++++ Supplied data ++++

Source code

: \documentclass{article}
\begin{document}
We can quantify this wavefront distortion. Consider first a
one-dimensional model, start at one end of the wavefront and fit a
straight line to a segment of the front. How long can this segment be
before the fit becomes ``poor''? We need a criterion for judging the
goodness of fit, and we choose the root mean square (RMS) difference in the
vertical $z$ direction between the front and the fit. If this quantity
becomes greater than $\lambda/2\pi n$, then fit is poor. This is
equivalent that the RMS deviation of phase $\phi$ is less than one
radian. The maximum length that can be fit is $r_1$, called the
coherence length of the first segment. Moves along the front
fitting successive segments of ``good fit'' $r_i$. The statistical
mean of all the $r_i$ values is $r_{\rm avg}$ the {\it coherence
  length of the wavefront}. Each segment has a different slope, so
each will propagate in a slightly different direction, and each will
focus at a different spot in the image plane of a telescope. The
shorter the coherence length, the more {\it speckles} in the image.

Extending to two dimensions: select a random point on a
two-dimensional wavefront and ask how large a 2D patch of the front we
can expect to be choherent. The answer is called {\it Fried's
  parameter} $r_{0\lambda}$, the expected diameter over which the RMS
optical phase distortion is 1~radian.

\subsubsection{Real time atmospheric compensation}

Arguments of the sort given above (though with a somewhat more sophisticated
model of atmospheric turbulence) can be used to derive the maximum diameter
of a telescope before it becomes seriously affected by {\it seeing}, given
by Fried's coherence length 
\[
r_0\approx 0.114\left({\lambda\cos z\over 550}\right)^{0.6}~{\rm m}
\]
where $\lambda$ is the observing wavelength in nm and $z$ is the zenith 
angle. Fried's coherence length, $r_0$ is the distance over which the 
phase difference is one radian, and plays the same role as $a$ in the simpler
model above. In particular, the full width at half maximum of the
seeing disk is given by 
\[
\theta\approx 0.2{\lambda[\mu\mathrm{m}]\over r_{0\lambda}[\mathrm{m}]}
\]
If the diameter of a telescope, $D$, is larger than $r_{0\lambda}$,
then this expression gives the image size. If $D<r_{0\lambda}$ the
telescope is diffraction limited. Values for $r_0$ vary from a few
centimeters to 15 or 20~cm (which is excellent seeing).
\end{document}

++++

### What the exercise asks:
Every record should be repeated exactly; please leave none out.

### Result of the task:
Source code

: \documentclass{article}
\begin{document}
We can quantify this wavefront distortion. Consider first a
one-dimensional model, start at one end of the wavefront and fit a
straight line to a segment of the front. How long can this segment be
before the fit becomes ``poor''? We need a criterion for judging the
goodness of fit, and we choose the root mean square (RMS) difference in the
vertical $z$ direction between the front and the fit. If this quantity
becomes greater than $\lambda/2\pi n$, then fit is poor. This is
equivalent that the RMS deviation of phase $\phi$ is less than one
radian. The maximum length that can be fit is $r_1$, called the
coherence length of the first segment. Moves along the front
fitting successive segments of ``good fit'' $r_i$. The statistical
mean of all the $r_i$ values is $r_{\rm avg}$ the {\it coherence
  length of the wavefront}. Each segment has a different slope, so
each will propagate in a slightly different direction, and each will
focus at a different spot in the image plane of a telescope. The
shorter the coherence length, the more {\it speckles} in the image.

Extending to two dimensions: select a random point on a
two-dimensional wavefront and ask how large a 2D patch of the front we
can expect to be choherent. The answer is called {\it Fried's
  parameter} $r_{0\lambda}$, the expected diameter over which the RMS
optical phase distortion is 1~radian.

\subsubsection{Real time atmospheric compensation}

Arguments of the sort given above (though with a somewhat more sophisticated
model of atmospheric turbulence) can be used to derive the maximum diameter
of a telescope before it becomes seriously affected by {\it seeing}, given
by Fried's coherence length 
\[
r_0\approx 0.114\left({\lambda\cos z\over 550}\right)^{0.6}~{\rm m}
\]
where $\lambda$ is the observing wavelength in nm and $z$ is the zenith 
angle. Fried's coherence length, $r_0$ is the distance over which the 
phase difference is one radian, and plays the same role as $a$ in the simpler
model above. In particular, the full width at half maximum of the
seeing disk is given by 
\[
\theta\approx 0.2{\lambda[\mu\mathrm{m}]\over r_{0\lambda}[\mathrm{m}]}
\]
If the diameter of a telescope, $D$, is larger than $r_{0\lambda}$,
then this expression gives the image size. If $D<r_{0\lambda}$ the
telescope is diffraction limited. Values for $r_0$ vary from a few
centimeters to 15 or 20~cm (which is excellent seeing).
\end{document}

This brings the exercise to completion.